Cette hypothèse a été testée dans une récente étude prospective monocentrique qui a examiné les performances d’un test ultrasensible pour la détection et la quantification des toxines de C. difficile en utilisant la technologie de réseau de molécules uniques (Simoa) capable d’un seuil analytique d’environ 1 pg/ml et d’un seuil clinique d’environ 20 pg/ml. Les chercheurs ont comparé les concentrations de toxines chez les patients CDI NAAT-positifs (n=122) définis comme ceux ayant ≥3 selles non formées au cours des 24 heures précédant le prélèvement des selles ou une diarrhée persistante dans les notes cliniques par rapport aux porteurs asymptomatiques qui étaient NAAT positifs (n=44) mais qui n’avaient pas signalé de diarrhée au cours des 48 heures précédant le prélèvement des selles. Les scientifiques ont été surpris de constater que la concentration des toxines A et B dans les selles ne permettait pas de distinguer un patient atteint d’ICD d’un porteur asymptomatique. Les concentrations médianes de toxine A, de toxine B et de toxine A+B, ainsi que les valeurs du seuil de cycle (Ct) du TAAN dans les deux groupes étaient en fait similaires. Les fréquences des concentrations de toxine A+B ≥ 20pg/ml (seuil clinique) étaient comparables entre les groupes CDI-NAAT+ (65 %) et porteurs-NAAT+ (77 %). Ils ont toutefois noté que s’ils définissaient les groupes CDI et porteurs non seulement par la positivité du TAAN mais aussi par la positivité de la toxine (où la toxine A + B ≥ 20 pg/ml), alors il y avait des différences significatives dans les concentrations médianes de toxine (concentrations médianes de toxine A, B et A+B) et les valeurs Ct. En conséquence, alors que l’étude a observé que les patients présentant des niveaux très faibles de toxine pouvaient encore avoir une diarrhée importante compatible avec l’ICD et, inversement, que les patients asymptomatiques pouvaient avoir des quantités importantes de toxine détectées, au-dessus d’un seuil de coupure pour la toxine, les patients asymptomatiques avaient effectivement des concentrations plus faibles de toxine détectée.

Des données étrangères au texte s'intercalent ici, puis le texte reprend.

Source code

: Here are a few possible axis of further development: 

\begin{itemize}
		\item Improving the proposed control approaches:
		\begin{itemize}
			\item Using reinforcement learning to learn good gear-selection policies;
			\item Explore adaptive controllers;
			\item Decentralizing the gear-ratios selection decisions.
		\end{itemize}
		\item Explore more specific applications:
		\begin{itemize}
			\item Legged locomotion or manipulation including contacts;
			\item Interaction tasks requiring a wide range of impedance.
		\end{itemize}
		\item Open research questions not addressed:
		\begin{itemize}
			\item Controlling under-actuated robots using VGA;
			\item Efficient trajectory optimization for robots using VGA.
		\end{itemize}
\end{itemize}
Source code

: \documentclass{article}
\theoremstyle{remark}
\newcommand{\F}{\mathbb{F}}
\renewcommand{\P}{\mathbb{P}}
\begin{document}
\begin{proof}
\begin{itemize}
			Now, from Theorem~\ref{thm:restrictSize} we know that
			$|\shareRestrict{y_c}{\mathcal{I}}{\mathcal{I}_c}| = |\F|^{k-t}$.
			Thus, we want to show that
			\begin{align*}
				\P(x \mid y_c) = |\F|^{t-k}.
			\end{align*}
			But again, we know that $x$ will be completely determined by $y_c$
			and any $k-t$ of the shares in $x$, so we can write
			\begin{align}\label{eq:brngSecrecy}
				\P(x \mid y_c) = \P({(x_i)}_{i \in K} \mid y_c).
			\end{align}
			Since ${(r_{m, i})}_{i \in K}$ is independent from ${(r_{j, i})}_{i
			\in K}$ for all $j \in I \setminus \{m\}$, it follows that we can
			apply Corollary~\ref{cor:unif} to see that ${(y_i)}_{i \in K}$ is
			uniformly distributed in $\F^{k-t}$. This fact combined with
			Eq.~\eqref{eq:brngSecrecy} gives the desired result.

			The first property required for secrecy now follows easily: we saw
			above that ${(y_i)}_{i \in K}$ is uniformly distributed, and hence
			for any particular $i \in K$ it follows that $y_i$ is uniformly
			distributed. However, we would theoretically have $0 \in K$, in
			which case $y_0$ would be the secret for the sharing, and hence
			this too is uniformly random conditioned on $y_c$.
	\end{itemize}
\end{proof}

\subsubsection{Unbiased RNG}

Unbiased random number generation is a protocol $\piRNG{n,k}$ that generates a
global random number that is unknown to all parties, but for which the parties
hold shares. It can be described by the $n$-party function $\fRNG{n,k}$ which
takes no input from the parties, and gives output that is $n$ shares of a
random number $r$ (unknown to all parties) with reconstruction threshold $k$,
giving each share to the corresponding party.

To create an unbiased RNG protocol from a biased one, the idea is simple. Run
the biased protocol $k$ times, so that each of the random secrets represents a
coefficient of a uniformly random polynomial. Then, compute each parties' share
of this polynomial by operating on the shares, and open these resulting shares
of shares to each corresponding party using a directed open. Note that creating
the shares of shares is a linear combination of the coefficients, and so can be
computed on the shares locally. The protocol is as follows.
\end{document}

En résumé, la détection ultrasensible de la toxine ne semble pas être la réponse du Saint Graal pour savoir comment diagnostiquer plus efficacement l’ICD et distinguer la maladie de la colonisation. Les résultats surprenants de cette étude soulèvent la question centrale de savoir pourquoi les patients présentant des niveaux élevés de toxine dans leurs selles peuvent être asymptomatiques et, au contraire, les patients présentant des niveaux très faibles de toxine peuvent être symptomatiques. Certains experts émettent l’hypothèse que des facteurs liés à l’hôte, tels que les anticorps anti-toxines, peuvent expliquer pourquoi des patients peuvent être asymptomatiques malgré la présence de toxines de C. difficile dans leurs selles. Il se peut qu’un test qui détecte de tels anticorps ou d’autres biomarqueurs de l’hôte, en plus de la détection de l’agent pathogène, soit nécessaire pour améliorer le diagnostic de l’ICD. Alors que nous attendons avec impatience de nouvelles recherches sur le diagnostic de l’ICD, nous restons dans un domaine familier de la médecine clinique où les tests fournissent des preuves de soutien mais non définitives d’un diagnostic, et nous devons être conscients de leurs limites inhérentes.
Ce qui précède représente les opinions de l’auteur et ne reflète pas nécessairement l’opinion de l’American Society for Microbiology.